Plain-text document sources
_____
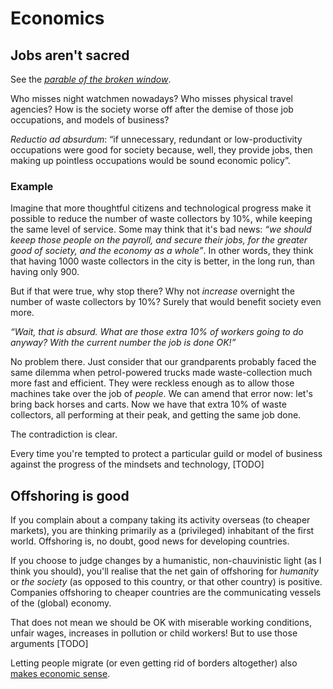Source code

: # Economics

## Jobs aren't sacred

See the [*parable of the broken window*](https://en.wikipedia.org/wiki/Parable_of_the_broken_window).

Who misses night watchmen nowadays?
Who misses physical travel agencies?
How is the society worse off after the demise of those job occupations, and models of business?

*Reductio ad absurdum*: &ldquo;if unnecessary, redundant or low-productivity occupations were good for society because, well, they provide jobs, then making up
pointless occupations would be sound economic policy&rdquo;.

### Example

Imagine that more thoughtful citizens and technological progress make it possible to reduce the number of waste collectors by 10%, while keeping the
same level of service.
Some may think that it's bad news: *&ldquo;we should keeep those people on the payroll, and secure their jobs, for the greater good of society, and the
economy as a whole&rdquo;*.
In other words, they think that having 1000 waste collectors in the city is better, in the long run, than having only 900.

But if that were true, why stop there?
Why not *increase* overnight the number of waste collectors by 10%?
Surely that would benefit society even more.

*&ldquo;Wait, that is absurd.
What are those extra 10% of workers going to do anyway?
With the current number the job is done OK!&rdquo;*

No problem there.
Just consider that our grandparents probably faced the same dilemma when petrol-powered trucks made waste-collection much more fast and efficient.
They were reckless enough as to allow those machines take over the job of *people*.
We can amend that error now: let's bring back horses and carts.
Now we have that extra 10% of waste collectors, all performing at their peak, and getting the same job done.

The contradiction is clear.

Every time you're tempted to protect a particular guild or model of business against the progress of the mindsets and technology, [TODO]

## Offshoring is good

If you complain about a company taking its activity overseas (to cheaper markets), you are thinking primarily as a (privileged) inhabitant of the first world.
Offshoring is, no doubt, good news for developing countries.

If you choose to judge changes by a humanistic, non-chauvinistic light (as I think you should), you'll realise that the net gain of offshoring for *humanity*
or *the society* (as opposed to this country, or that other country) is positive.
Companies offshoring to cheaper countries are the communicating vessels of the (global) economy.

That does not mean we should be OK with miserable working conditions, unfair wages, increases in pollution or child workers!
But to use those arguments [TODO]

Letting people migrate (or even getting rid of borders altogether) also
[makes economic sense](http://www.theatlantic.com/business/archive/2015/10/get-rid-borders-completely/409501/).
_____
- _Your objective_
Will you return exactly the lines above from the one with "We can amend" down to the one with "The contradiction is clear.", counting both as part of the range?

- _Exercise response_
We can amend that error now: let's bring back horses and carts.
Now we have that extra 10% of waste collectors, all performing at their peak, and getting the same job done.

The contradiction is clear.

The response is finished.